Thursday, October 16, 2008

New Age Group

I'm glad there's someone to go before me in all of life's adventures. She had to break our parents in, come in later than curfew, learn to drive, go to college, do all that marriage and kids stuff, and now go into that new age group first. I already knew she was a really good sister and friend (most of the time, when she wasn't beating me up), and I've learned in the last few years that she's also a good wife and mommy and even a good daughter. Sometimes it amazes me that she's an actual grownup.

I'm impressed at the multitasking skills that she displays every time we talk on the phone. "So during my run this morning- JACKSON! You will get out of the sandbox if you throw sand one more time!- we did the long loop and I felt really good on the hills even pushing the stroller- Emily, stop torturing him!- so I'm thinking I might train for the half marathon; do you think I have time?

She really makes me laugh a lot. Mostly at her, like when she asks 8 times where her husband is when I've clearly told her 7 times that he's at the store, remember? She's also really funny when you tell her to look to her left and she spins around several times before realizing where your finger is pointing.

Since she's known me for 31 years, she understands exactly why I get mad or frustrated or whatever, and she's always willing to listen to my complaints. She also knows how to make me really mad and does that every once in a while. But not too often. I think she just does it to remind me that she's the big sister and still has some kind of control. I like to let her think that she does.

But anyway, Happy Birthday Jenny! You'll never be older than 12 in my mind. :)

Monday, October 6, 2008


I've been really healthy the last few months, getting lots of sleep, eating my veggies, limiting alcohol, exercising. These things make you feel really good. You may actually forget what you feel like when you don't do these things, as I learned this past weekend. Debauchery, defined as "excessive indulgence of the appetites," is almost the term I'm looking for, but the conotation is not quite right. I indulged in lots of fried food..


...artificial sweeteners...
...a little beer...

.. and very little exercise.

I woke up Sunday with ringing ears, a pounding head, and a general full-body ache. How do people get used to this? And have I undone everything good that I've worked so hard for the past few months? I know it takes around 7 days without exercise to feel the effects of detraining, but I wonder how many deep-fried onions, breaths of unfiltered cigarette smoke, and hours of missed sleep it takes to oxidize every molecule in my entire body? How many vitamins do I need to anti-oxidize (reduce?) those molecules? I'm actually already feeling completely different after a couple of good nights of sleep and a few berry smoothies.

There ended up being no Chunder Mile rematch, as there was just not enough time between a rehearsal dinner in Bourbon, MS...
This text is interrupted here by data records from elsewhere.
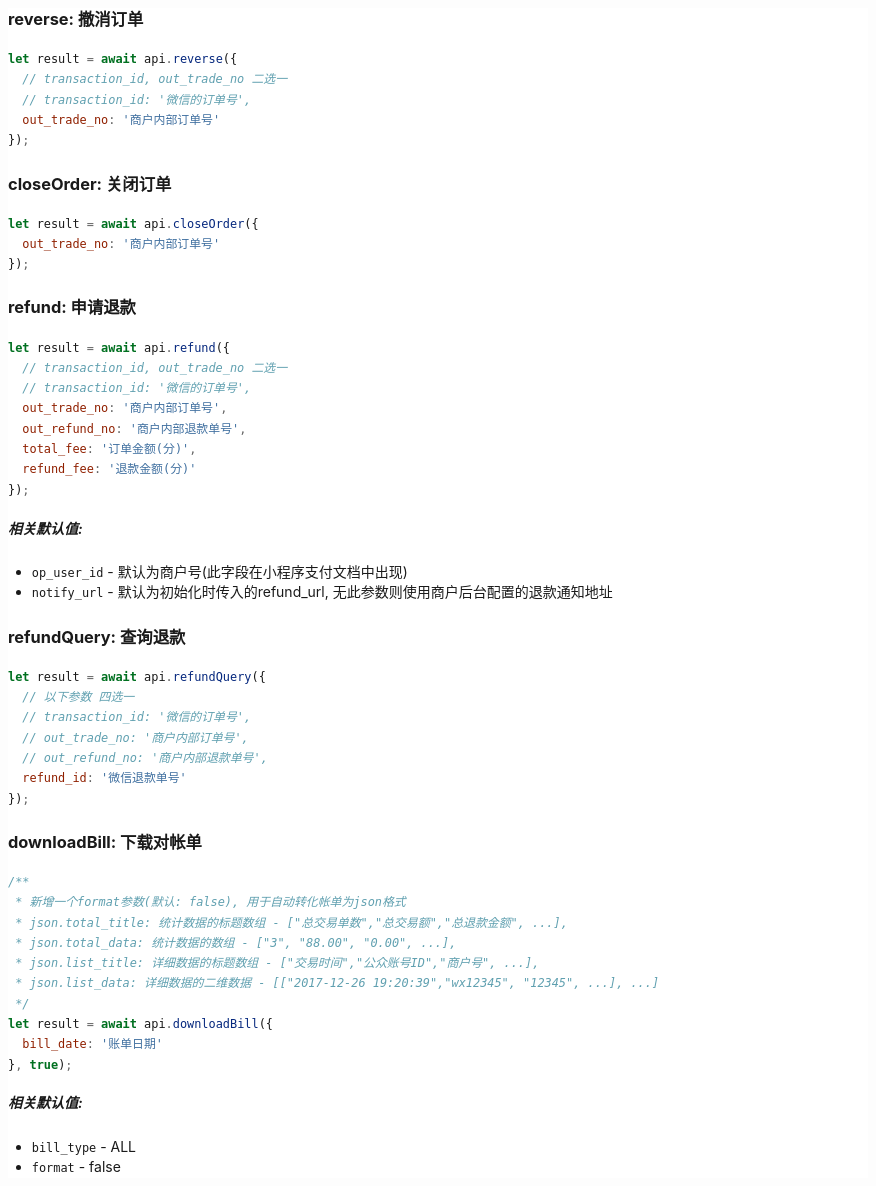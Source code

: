 ### reverse: 撤消订单
```javascript
let result = await api.reverse({
  // transaction_id, out_trade_no 二选一
  // transaction_id: '微信的订单号',
  out_trade_no: '商户内部订单号'
});
```

### closeOrder: 关闭订单
```javascript
let result = await api.closeOrder({
  out_trade_no: '商户内部订单号'
});
```

### refund: 申请退款
```javascript
let result = await api.refund({
  // transaction_id, out_trade_no 二选一
  // transaction_id: '微信的订单号',
  out_trade_no: '商户内部订单号',
  out_refund_no: '商户内部退款单号',
  total_fee: '订单金额(分)',
  refund_fee: '退款金额(分)'
});
```
##### 相关默认值:
- `op_user_id` - 默认为商户号(此字段在小程序支付文档中出现)
- `notify_url` - 默认为初始化时传入的refund_url, 无此参数则使用商户后台配置的退款通知地址

### refundQuery: 查询退款
```javascript
let result = await api.refundQuery({
  // 以下参数 四选一
  // transaction_id: '微信的订单号',
  // out_trade_no: '商户内部订单号',
  // out_refund_no: '商户内部退款单号',
  refund_id: '微信退款单号'
});
```

### downloadBill: 下载对帐单
```javascript
/**
 * 新增一个format参数(默认: false), 用于自动转化帐单为json格式
 * json.total_title: 统计数据的标题数组 - ["总交易单数","总交易额","总退款金额", ...],
 * json.total_data: 统计数据的数组 - ["3", "88.00", "0.00", ...],
 * json.list_title: 详细数据的标题数组 - ["﻿交易时间","公众账号ID","商户号", ...],
 * json.list_data: 详细数据的二维数据 - [["2017-12-26 19:20:39","wx12345", "12345", ...], ...]
 */
let result = await api.downloadBill({
  bill_date: '账单日期'
}, true);
```
##### 相关默认值:
- `bill_type` - ALL
- `format` - false


[travis]: https://img.shields.io/travis/befinal/node-tenpay.svg
[travis-u]: https://travis-ci.org/befinal/node-tenpay
[npm]: https://img.shields.io/npm/v/tenpay.svg
[npm-u]: https://www.npmjs.com/package/tenpay
[node]: https://img.shields.io/node/v/tenpay.svg
[node-u]: https://nodejs.org/en/download/
[commit]: https://img.shields.io/github/last-commit/befinal/node-tenpay.svg
[commit-u]: https://github.com/befinal/node-tenpay/commits/master
[issues]: https://img.shields.io/github/issues/befinal/node-tenpay.svg
[issues-u]: https://github.com/befinal/node-tenpay/issues
[downloads]: https://img.shields.io/npm/dm/tenpay.svg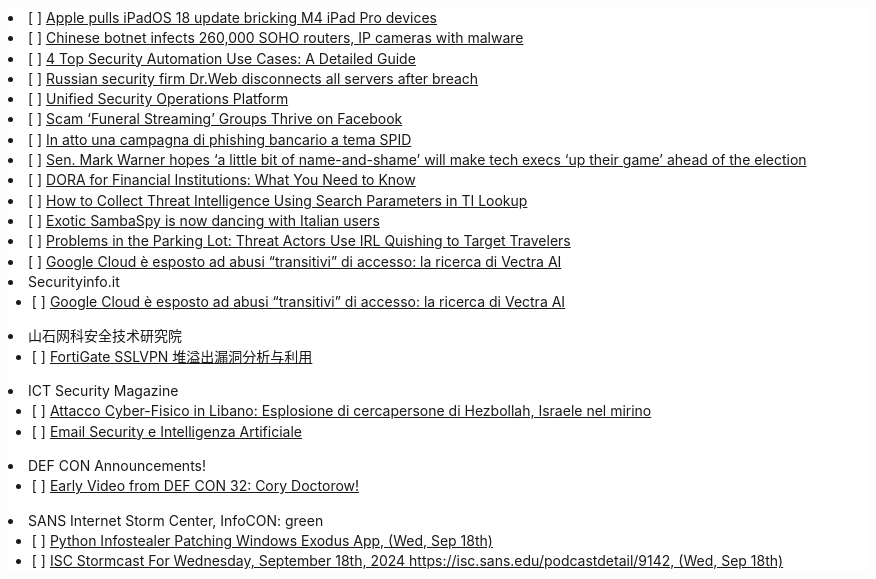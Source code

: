<li>[ ] <a href="https://www.bleepingcomputer.com/news/apple/apple-pulls-ipados-18-update-bricking-m4-ipad-pro-devices/">Apple pulls iPadOS 18 update bricking M4 iPad Pro devices</a></li>
<li>[ ] <a href="https://www.bleepingcomputer.com/news/security/flax-typhoon-hackers-infect-260-000-routers-ip-cameras-with-botnet-malware/">Chinese botnet infects 260,000 SOHO routers, IP cameras with malware</a></li>
<li>[ ] <a href="https://www.bleepingcomputer.com/news/security/4-top-security-automation-use-cases-a-detailed-guide/">4 Top Security Automation Use Cases: A Detailed Guide</a></li>
<li>[ ] <a href="https://www.bleepingcomputer.com/news/security/russian-security-firm-drweb-disconnects-all-servers-after-breach/">Russian security firm Dr.Web disconnects all servers after breach</a></li>
<li>[ ] <a href="https://www.certego.net/blog/unified-security-operations-platform-la-chiave-per-una-sicurezza-centralizzata-e-proattiva/">Unified Security Operations Platform</a></li>
<li>[ ] <a href="https://krebsonsecurity.com/2024/09/scam-funeral-streaming-groups-thrive-on-facebook/">Scam ‘Funeral Streaming’ Groups Thrive on Facebook</a></li>
<li>[ ] <a href="https://cert-agid.gov.it/news/in-atto-una-campagna-di-phishing-bancario-a-tema-spid/">In atto una campagna di phishing bancario a tema SPID</a></li>
<li>[ ] <a href="https://therecord.media/mark-warner-election-security-interview-russia-social-media">Sen. Mark Warner hopes ‘a little bit of name-and-shame’ will make tech execs ‘up their game’ ahead of the election</a></li>
<li>[ ] <a href="https://bfore.ai/dora-for-financial-institutions-what-you-need-to-know/">DORA for Financial Institutions: What You Need to Know</a></li>
<li>[ ] <a href="https://any.run/cybersecurity-blog/ti-lookup-search-parameters/">How to Collect Threat Intelligence Using Search Parameters in TI Lookup</a></li>
<li>[ ] <a href="https://securelist.com/sambaspy-rat-targets-italian-users/113851/">Exotic SambaSpy is now dancing with Italian users</a></li>
<li>[ ] <a href="https://www.netcraft.com/blog/irl-quishing-scams-target-travelers/">Problems in the Parking Lot: Threat Actors Use IRL Quishing to Target Travelers</a></li>
<li>[ ] <a href="https://www.securityinfo.it/2024/09/18/google-cloud-e-esposto-ad-abusi-transitivi-di-accesso-la-ricerca-di-vectra-ai/">Google Cloud è esposto ad abusi “transitivi” di accesso: la ricerca di Vectra AI</a></li>
</ul></li>
<li>Securityinfo.it
<ul>
<li>[ ] <a href="https://www.securityinfo.it/2024/09/18/google-cloud-e-esposto-ad-abusi-transitivi-di-accesso-la-ricerca-di-vectra-ai/?utm_source=rss&utm_medium=rss&utm_campaign=google-cloud-e-esposto-ad-abusi-transitivi-di-accesso-la-ricerca-di-vectra-ai">Google Cloud è esposto ad abusi “transitivi” di accesso: la ricerca di Vectra AI</a></li>
</ul></li>
<li>山石网科安全技术研究院
<ul>
<li>[ ] <a href="https://mp.weixin.qq.com/s?__biz=MzUzMDUxNTE1Mw==&mid=2247508415&idx=1&sn=dcf10b1f8619a087f4f5cc65105f49cd&chksm=fa527401cd25fd17f06017d2d19cddd790b2921d65a84f074fa89bb4e1411bd980b5854088f2&scene=58&subscene=0#rd">FortiGate SSLVPN 堆溢出漏洞分析与利用</a></li>
</ul></li>
<li>ICT Security Magazine
<ul>
<li>[ ] <a href="https://www.ictsecuritymagazine.com/notizie/attacco-cyber-fisico-in-libano-esplosione-di-cercapersone-di-hezbollah-israele-nel-mirino/">Attacco Cyber-Fisico in Libano: Esplosione di cercapersone di Hezbollah, Israele nel mirino</a></li>
<li>[ ] <a href="https://www.ictsecuritymagazine.com/articoli/email-security-e-intelligenza-artificiale/">Email Security e Intelligenza Artificiale</a></li>
</ul></li>
<li>DEF CON Announcements!
<ul>
<li>[ ] <a href="https://www.youtube.com/watch?v=4EmstuO0Em8">Early Video from DEF CON 32: Cory Doctorow!</a></li>
</ul></li>
<li>SANS Internet Storm Center, InfoCON: green
<ul>
<li>[ ] <a href="https://isc.sans.edu/diary/rss/31276">Python Infostealer Patching Windows Exodus App, (Wed, Sep 18th)</a></li>
<li>[ ] <a href="https://isc.sans.edu/diary/rss/31274">ISC Stormcast For Wednesday, September 18th, 2024 https://isc.sans.edu/podcastdetail/9142, (Wed, Sep 18th)</a></li>
</ul></li>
... a wedding in Greenville... (here is the pathetic showing of single girls "trying" to catch the bouquet) .. and the walk through memory lane at Rhodes Homecoming. We drank beer in the "bar" on campus (THAT was not there when I attended), toured the new library, watched some football (or wait, maybe we didn't), and walked through the place where we spent most of our time: the gym. They've kept the life-sized picture of the girls' cross country team from my freshman year. I'm the one in the middle who looks exactly like me minus a few hundred freckles and dozens of wrinkles. Amazing the changes that take place in 13 years!

Friday, October 3, 2008

Quote of the Day

Grant is in town visiting this weekend; it's his first time in Memphis in several years. Today we were driving on some back roads in the medical center area when he saw broken glass in a parking lot.

"Look, a recent break in. It's like being in the Serengeti and seeing a fresh kill."

Grant, RJ, and me on the Chunder podium. There may be a rematch this weekend. Watch out, RJ.